Gemäß § 140 Abs. 1 Nr. 4 StPO ist dem Beschuldigten ein Pflichtverteidiger zu bestellen, wenn gegen ihn Untersuchungshaft vollstreckt wird. Die Vorschrift setzt den Vollzug der Untersuchungshaft voraus und ist deshalb nicht einschlägig, wenn der Ermittlungsrichter den Haftbefehl unmittelbar nach der Ergreifung des Beschuldigten außer Vollzug setzt.

 

Hinweis:

In derartigen Fällen, insbesondere wenn im Haftbefehl – wie meist – auf eine erhebliche Straferwartung abgestellt wird, werden aber oftmals die Beiordnungsvoraussetzungen des § 140 Abs. 2 StPO vorliegen (vgl. Burhoff, Handbuch EV, Rn. 2202).

Sind neben dem Verfahren, in dem die Untersuchungshaft angeordnet wurde, weitere Verfahren anhängig, so ist nach zutreffender h.M. auch dort ein Pflichtverteidiger zu bestellen (OLG Frankfurt NStZ-RR 2011, 19; LG Nürnberg-Fürth StV 2012, 658; a.A. Busch NStZ 2011, 663).

Wird der in Untersuchungshaft genommene Beschuldigte wieder aus der Haft entlassen, kann die Verteidigerbestellung aufgehoben werden, und zwar sowohl in dem Verfahren, in dem die Inhaftierung erfolgte, als auch in anderer Sache. Über eine Aufhebung muss ausdrücklich entschieden werden, eine Beschränkung der Bestellung "für die Dauer der Untersuchungshaft" ist unzulässig (OLG Hamburg StraFo 2015, 145).
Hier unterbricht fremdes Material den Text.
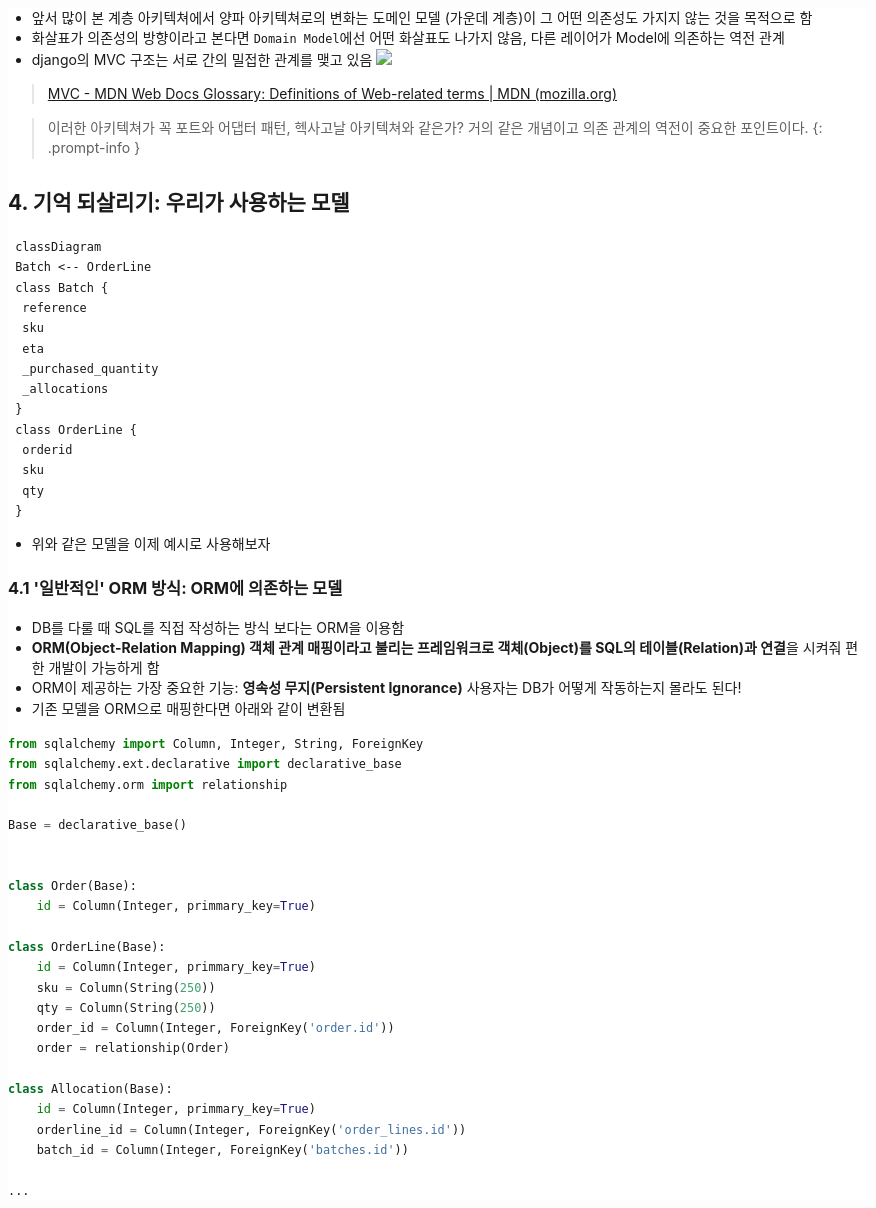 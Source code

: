 - 앞서 많이 본 계층 아키텍쳐에서 양파 아키텍쳐로의 변화는 도메인 모델 (가운데 계층)이 그 어떤 의존성도 가지지 않는 것을 목적으로 함
- 화살표가 의존성의 방향이라고 본다면 `Domain Model`에선 어떤 화살표도 나가지 않음, 다른 레이어가 Model에 의존하는 역전 관계
- django의 MVC 구조는 서로 간의 밀접한 관계를 맺고 있음
![](https://i.imgur.com/3slSHI6.png)

> [MVC - MDN Web Docs Glossary: Definitions of Web-related terms | MDN (mozilla.org)](https://developer.mozilla.org/en-US/docs/Glossary/MVC)


> 이러한 아키텍쳐가 꼭 포트와 어댑터 패턴, 헥사고날 아키텍쳐와 같은가? 거의 같은 개념이고 의존 관계의 역전이 중요한 포인트이다.
{: .prompt-info }

## 4. 기억 되살리기: 우리가 사용하는 모델

```mermaid
 classDiagram
 Batch <-- OrderLine
 class Batch {
  reference
  sku
  eta
  _purchased_quantity
  _allocations
 }
 class OrderLine {
  orderid
  sku
  qty
 }
```

- 위와 같은 모델을 이제 예시로 사용해보자

### 4.1 '일반적인' ORM 방식: ORM에 의존하는 모델

- DB를 다룰 때 SQL를 직접 작성하는 방식 보다는 ORM을 이용함
- **ORM(Object-Relation Mapping) 객체 관계 매핑이라고 불리는 프레임워크로 객체(Object)를 SQL의 테이블(Relation)과 연결**을 시켜줘 편한 개발이 가능하게 함
- ORM이 제공하는 가장 중요한 기능: **영속성 무지(Persistent Ignorance)** 사용자는 DB가 어떻게 작동하는지 몰라도 된다!
- 기존 모델을 ORM으로 매핑한다면 아래와 같이 변환됨

```python
from sqlalchemy import Column, Integer, String, ForeignKey
from sqlalchemy.ext.declarative import declarative_base
from sqlalchemy.orm import relationship

Base = declarative_base()


class Order(Base):
    id = Column(Integer, primmary_key=True)

class OrderLine(Base):
    id = Column(Integer, primmary_key=True)
    sku = Column(String(250))
    qty = Column(String(250))
    order_id = Column(Integer, ForeignKey('order.id'))
    order = relationship(Order)

class Allocation(Base):
    id = Column(Integer, primmary_key=True)
    orderline_id = Column(Integer, ForeignKey('order_lines.id'))
    batch_id = Column(Integer, ForeignKey('batches.id'))

...
```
Es besteht lediglich die Möglichkeit zur Aufhebung der Beiordnung, ein Automatismus besteht nicht. Vielmehr wird dem Gericht ein Ermessensspielraum eröffnet, in dessen Rahmen zu prüfen ist, ob die frühere, mit dem Umstand der Inhaftierung verbundene Behinderung des Beschuldigten in seinen Verteidigungsmöglichkeiten entfallen ist oder ob diese Einschränkung trotz der Haftentlassung fortbesteht und deshalb die weitere Unterstützung durch einen Verteidiger erforderlich ist (OLG Düsseldorf NStZ 2011, 653; LG Magdeburg StV 2015, 23).

Eine fehlerfreie Ermessensausübung setzt voraus, dass das Gericht zum einen darlegt, dass es sich seines Ermessensspielraums bewusst ist und zum anderen unter umfassender Berücksichtigung der Umstände des Einzelfalls nachvollziehbare Erwägungen zu der Frage anstellt, ob die Einschränkungen der Verteidigungsmöglichkeiten fortbestehen oder nicht. Auch ist bei der Ermessensausübung zu berücksichtigen, dass die Möglichkeiten zur Rücknahme einer Pflichtverteidigerbestellung durch den Grundsatz des prozessualen Vertrauensschutzes eingeschränkt sein können (vgl. OLG Stuttgart StV 1985, 140: anders nur bei wesentlicher Änderung der Sach- und Rechtslage gegenüber dem ursprünglichen Verfahrensstand, der zur Beiordnung führte).

Dies wird oftmals zu einer erheblichen Reduzierung des Ermessensspielraums führen (vgl. OLG Düsseldorf a.a.O., wonach die Begründung der die Beiordnung aufhebenden Entscheidung erkennen lassen muss, dass ein Fortwirken der Behinderung der Verteidigung ausnahmsweise nicht mehr besteht).